Massone Nell’inchiesta della Dda di Palermo sul tentativo di insabbiare i processi in Cassazione per ottenere la prescrizione, risulta indagato anche il gran maestro Stefano De Carolis, esponente di spicco della Serenissima Gran Loggia Unita d’Italia. Il massone, secondo l’accusa, sarebbe stato messo a conoscenza dall’imprenditore Michele Accomando e da un altro indagato dell’inchiesta Hiram, del piano per ottenere il controllo di un procedimento penale pendente in Cassazione che riguardava il boss mafioso Giovanbattista Agate, fratello del capomafia di Trapani, Mariano.
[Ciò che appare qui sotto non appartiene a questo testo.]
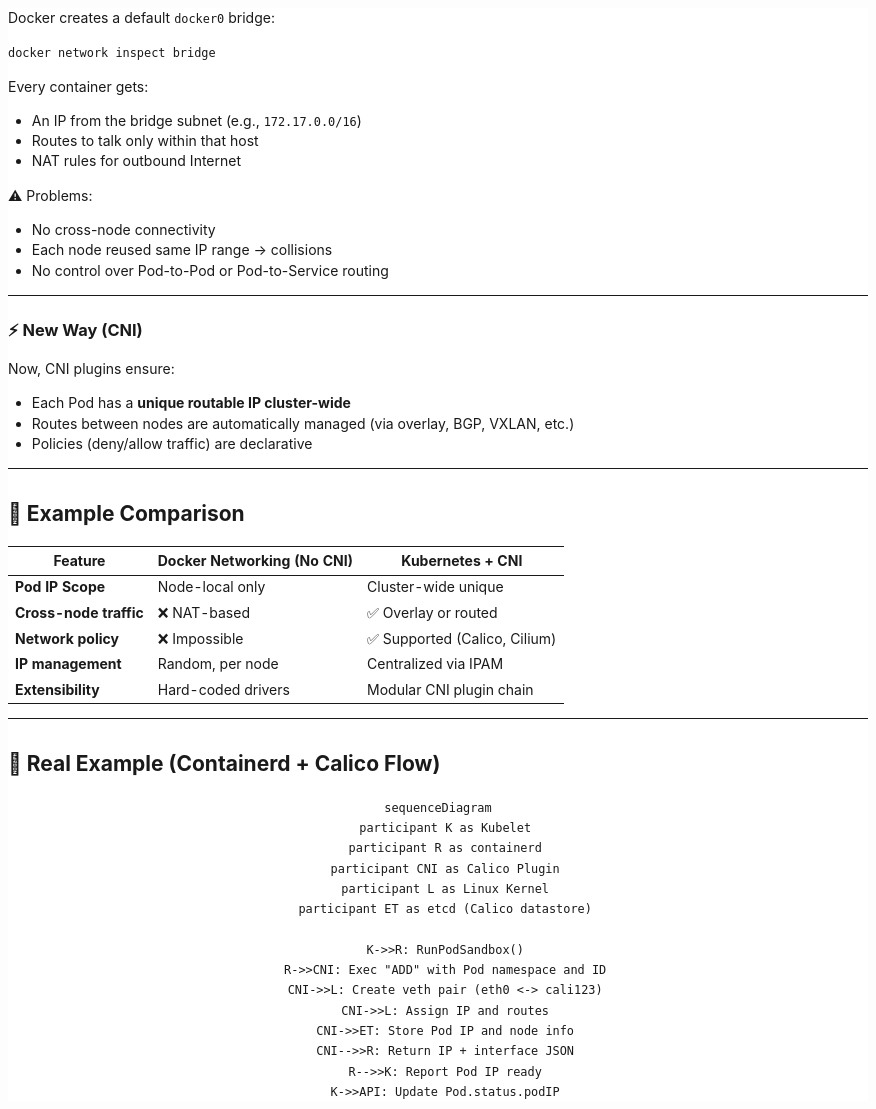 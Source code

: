 Docker creates a default `docker0` bridge:

```bash
docker network inspect bridge
```

Every container gets:

* An IP from the bridge subnet (e.g., `172.17.0.0/16`)
* Routes to talk only within that host
* NAT rules for outbound Internet

⚠️ Problems:

* No cross-node connectivity
* Each node reused same IP range → collisions
* No control over Pod-to-Pod or Pod-to-Service routing

---

### ⚡ New Way (CNI)

Now, CNI plugins ensure:

* Each Pod has a **unique routable IP cluster-wide**
* Routes between nodes are automatically managed (via overlay, BGP, VXLAN, etc.)
* Policies (deny/allow traffic) are declarative

---

## 🔬 Example Comparison

| Feature                | Docker Networking (No CNI) | Kubernetes + CNI             |
| ---------------------- | -------------------------- | ---------------------------- |
| **Pod IP Scope**       | Node-local only            | Cluster-wide unique          |
| **Cross-node traffic** | ❌ NAT-based                | ✅ Overlay or routed          |
| **Network policy**     | ❌ Impossible               | ✅ Supported (Calico, Cilium) |
| **IP management**      | Random, per node           | Centralized via IPAM         |
| **Extensibility**      | Hard-coded drivers         | Modular CNI plugin chain     |

---

## 🧰 Real Example (Containerd + Calico Flow)

<div align="center">

```mermaid
sequenceDiagram
  participant K as Kubelet
  participant R as containerd
  participant CNI as Calico Plugin
  participant L as Linux Kernel
  participant ET as etcd (Calico datastore)

  K->>R: RunPodSandbox()
  R->>CNI: Exec "ADD" with Pod namespace and ID
  CNI->>L: Create veth pair (eth0 <-> cali123)
  CNI->>L: Assign IP and routes
  CNI->>ET: Store Pod IP and node info
  CNI-->>R: Return IP + interface JSON
  R-->>K: Report Pod IP ready
  K->>API: Update Pod.status.podIP
```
Secondo quanto emerge dall’inchiesta, Accomando voleva che il procedimento che riguardava Agate venisse insabbiato in modo da impedirne la trattazione e conseguire la progettata prescrizione del reato.
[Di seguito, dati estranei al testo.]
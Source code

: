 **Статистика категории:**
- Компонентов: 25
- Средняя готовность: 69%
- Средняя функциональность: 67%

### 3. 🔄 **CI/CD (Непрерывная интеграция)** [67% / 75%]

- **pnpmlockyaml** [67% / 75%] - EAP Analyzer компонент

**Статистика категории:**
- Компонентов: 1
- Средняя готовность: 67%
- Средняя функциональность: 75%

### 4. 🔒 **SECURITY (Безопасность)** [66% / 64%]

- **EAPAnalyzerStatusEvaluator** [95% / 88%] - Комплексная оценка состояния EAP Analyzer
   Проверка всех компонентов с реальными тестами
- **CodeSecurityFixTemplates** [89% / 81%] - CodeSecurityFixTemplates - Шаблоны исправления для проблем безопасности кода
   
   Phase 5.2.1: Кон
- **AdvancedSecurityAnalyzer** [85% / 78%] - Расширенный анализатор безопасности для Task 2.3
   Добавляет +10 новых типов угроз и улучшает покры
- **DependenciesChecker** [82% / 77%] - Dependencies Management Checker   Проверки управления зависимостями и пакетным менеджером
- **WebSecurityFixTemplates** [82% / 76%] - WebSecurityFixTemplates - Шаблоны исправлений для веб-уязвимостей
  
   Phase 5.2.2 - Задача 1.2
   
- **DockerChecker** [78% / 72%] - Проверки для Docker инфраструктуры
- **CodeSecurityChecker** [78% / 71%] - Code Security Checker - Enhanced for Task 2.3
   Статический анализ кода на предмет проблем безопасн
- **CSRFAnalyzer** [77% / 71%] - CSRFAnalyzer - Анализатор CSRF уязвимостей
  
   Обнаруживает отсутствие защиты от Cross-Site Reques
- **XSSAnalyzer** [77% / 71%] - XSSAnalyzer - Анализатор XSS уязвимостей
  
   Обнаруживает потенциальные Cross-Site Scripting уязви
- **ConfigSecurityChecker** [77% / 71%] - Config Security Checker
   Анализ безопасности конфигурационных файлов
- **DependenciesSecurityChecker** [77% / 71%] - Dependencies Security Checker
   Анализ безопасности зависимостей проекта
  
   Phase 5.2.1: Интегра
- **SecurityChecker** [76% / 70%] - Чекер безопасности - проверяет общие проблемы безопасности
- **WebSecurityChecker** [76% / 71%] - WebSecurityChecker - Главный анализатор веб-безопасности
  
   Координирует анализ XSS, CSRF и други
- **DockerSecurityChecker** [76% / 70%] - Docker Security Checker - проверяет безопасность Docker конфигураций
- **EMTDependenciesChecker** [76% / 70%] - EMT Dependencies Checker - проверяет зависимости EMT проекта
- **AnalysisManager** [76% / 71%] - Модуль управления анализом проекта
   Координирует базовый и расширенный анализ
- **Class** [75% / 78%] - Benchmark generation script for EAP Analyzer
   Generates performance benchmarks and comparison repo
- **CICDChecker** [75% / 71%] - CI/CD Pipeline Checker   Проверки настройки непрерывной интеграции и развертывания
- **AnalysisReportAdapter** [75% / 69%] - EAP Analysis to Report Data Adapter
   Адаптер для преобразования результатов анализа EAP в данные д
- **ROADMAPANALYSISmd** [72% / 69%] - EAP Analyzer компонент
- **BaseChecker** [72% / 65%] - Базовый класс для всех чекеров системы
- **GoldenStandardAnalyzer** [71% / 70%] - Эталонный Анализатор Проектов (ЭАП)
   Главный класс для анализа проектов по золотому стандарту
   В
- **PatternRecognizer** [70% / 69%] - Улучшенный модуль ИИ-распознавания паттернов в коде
Padre gesuita Un avviso di garanzia è stato inviato anche a un sacerdote, gesuita, con l’accusa di concorso esterno in associazione mafiosa. L’avviso è stato notificato stamani dai carabinieri al religioso che vive a Roma. La sua abitazione, e gli uffici che si trovano nel centro della Capitale, sono stati perquisiti. Il sacerdote romano è padre Ferruccio Romanin. Al gesuita secondo l’accusa sarebbero state fatte scrivere lettere dal faccendiere, Rodolfo Grancini, "previo pagamento da parte di Michele Accomando", per "raccomandare alcuni imputati di mafia". Il peso e l’autorevolezza del sacerdote che apponeva la sua firma alle lettere inviate ai magistrati, per l’accusa avrebbero influito sull’esito dei ricorsi giurisdizionali proposti a diverse autorità giudiziarie.

Padre Romanin avrebbe anche scritto una lettera a un giudice che doveva decidere sugli arresti domiciliari chiesti da Epifanio Agate, figlio del capomafia di Trapani, Mariano e per Dario Gancitano, genero di Accomando, imputati entrambi davanti ai giudici del tribunale di Reggio Calabria.